Reflections

Christmas letter 2020

Advent, Christmas a time of new beginning, this year more than ever!

A year has passed, and Advent and Christmas a year ago were still a time with no worries, a time of old normality, a time like all the other years.

This year is different. Feelings, activities, even work are filled with insecurities, and many uncertainties are mixed in together with a little bit of adventure. Wearing a mask, yes or no, washing your hands and disinfecting as often and as thoroughly as possible and keeping your distance are part of the new reality. No big events are on the agenda. Christmas markets, and aimless shopping are out of our daily routine. This time of Covid-19 calls us to be recollected, to reflect a little, to think about whether I need all this or is it possible to exist with a little less?

Questions are increasing like: why am I alive, what is my task in this often big and often diminishing world; and also the question: what does it look like inside my four walls, inside our four walls? Can we still remain together, do we notice that my I must become a WE, for the earth will only carry and bear us together.

The readings before Advent are often from John‘s Book of Revelation and from the Book of Daniel, where a world is shown us in which the old order collapses and something new comes about.

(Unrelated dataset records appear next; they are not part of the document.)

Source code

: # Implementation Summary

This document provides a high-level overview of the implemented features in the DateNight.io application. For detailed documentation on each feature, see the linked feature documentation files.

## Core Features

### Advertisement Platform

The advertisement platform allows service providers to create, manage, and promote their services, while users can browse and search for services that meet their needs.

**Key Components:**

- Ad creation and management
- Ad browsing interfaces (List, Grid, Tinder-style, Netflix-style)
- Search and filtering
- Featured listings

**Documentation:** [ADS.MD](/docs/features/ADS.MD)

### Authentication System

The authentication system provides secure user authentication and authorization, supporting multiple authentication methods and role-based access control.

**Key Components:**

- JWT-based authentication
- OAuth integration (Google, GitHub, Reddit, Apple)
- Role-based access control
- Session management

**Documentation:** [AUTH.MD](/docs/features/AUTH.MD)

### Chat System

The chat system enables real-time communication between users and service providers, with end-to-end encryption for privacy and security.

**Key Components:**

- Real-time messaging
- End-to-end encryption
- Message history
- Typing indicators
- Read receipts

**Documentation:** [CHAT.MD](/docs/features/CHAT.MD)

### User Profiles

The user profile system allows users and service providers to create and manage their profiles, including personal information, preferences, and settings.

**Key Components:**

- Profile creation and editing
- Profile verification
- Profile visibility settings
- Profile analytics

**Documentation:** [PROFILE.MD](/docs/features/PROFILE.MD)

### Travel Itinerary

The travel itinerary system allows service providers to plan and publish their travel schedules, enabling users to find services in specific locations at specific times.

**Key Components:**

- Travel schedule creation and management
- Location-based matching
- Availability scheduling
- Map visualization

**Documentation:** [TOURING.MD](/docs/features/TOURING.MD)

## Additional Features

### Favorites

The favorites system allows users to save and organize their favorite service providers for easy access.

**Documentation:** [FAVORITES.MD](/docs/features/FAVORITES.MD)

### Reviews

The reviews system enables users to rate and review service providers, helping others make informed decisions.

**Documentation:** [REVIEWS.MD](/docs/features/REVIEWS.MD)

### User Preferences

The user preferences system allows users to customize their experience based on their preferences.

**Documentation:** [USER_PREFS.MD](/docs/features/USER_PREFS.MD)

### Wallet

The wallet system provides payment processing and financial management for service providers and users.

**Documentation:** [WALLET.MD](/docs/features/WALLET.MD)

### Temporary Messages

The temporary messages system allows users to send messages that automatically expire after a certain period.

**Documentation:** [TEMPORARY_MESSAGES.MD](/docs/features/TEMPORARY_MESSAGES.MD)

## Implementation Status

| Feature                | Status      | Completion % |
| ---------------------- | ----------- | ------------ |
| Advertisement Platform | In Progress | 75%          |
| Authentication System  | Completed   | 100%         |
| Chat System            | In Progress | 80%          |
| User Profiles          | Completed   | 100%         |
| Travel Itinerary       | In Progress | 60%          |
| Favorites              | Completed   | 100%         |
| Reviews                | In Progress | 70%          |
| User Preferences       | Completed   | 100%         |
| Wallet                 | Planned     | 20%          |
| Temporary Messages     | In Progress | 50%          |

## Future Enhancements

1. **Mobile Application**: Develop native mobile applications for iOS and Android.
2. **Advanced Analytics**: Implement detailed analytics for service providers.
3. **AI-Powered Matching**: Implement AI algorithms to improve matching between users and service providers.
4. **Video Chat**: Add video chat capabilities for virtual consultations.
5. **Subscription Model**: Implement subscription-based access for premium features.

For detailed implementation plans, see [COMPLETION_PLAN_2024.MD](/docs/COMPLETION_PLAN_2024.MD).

Many of us read these books as stories about past times or as something that will happen in the future. But is this correct? Aren‘t John‘s revelations rather the concrete story of the first Christians’ life in the Roman Empire? Aren‘t they the questions asked by Christians about how things will continue? What will the new every-day life look like, even if now there is the threat of being torn apart by chaos, hatred and oppression, pain and suffering? Doesn‘t this way of seeing things hold the great hope that there will be a future, that there will be a new beginning, that the old will pass away? And what this future will look like becomes our task! There is no expectation of salvation in which we do nothing but watch! In God‘s plan for creation, we are asked to take part in constructing it, to take part in shaping it. Our God is a God of creation who has created life and who gives life at every moment of our being!

Crib in the Novitiate in Ein Karem

What is our daily life today, how would we describe it, what do we learn from it? This life, this human life is limited, but spiritual life is eternal. The human person was formed from the earth, but this person became alive only after God‘s Spirit was breathed into him and her. We are constantly concerned that our looks, our thoughts be modern, that our I and our life should function in accord with the general rules of the mass. We find orientation in the conventions of society, and corresponding with the trends of our time is to be “in”, We dress according to what the fashion shows us, and this as cheaply and extensively as possible, even if people in other countries are exploited for this; and we think that derogatory comments about our neighbors and strangers living with us are maybe even cool. 

What is cool is that in Advent, on Christmas, God became a human person, that the timeless, eternal One accepts limitation by becoming a human being.

To all of you a blessed time of Advent and a Christmas of becoming human, for being human means living with limitation.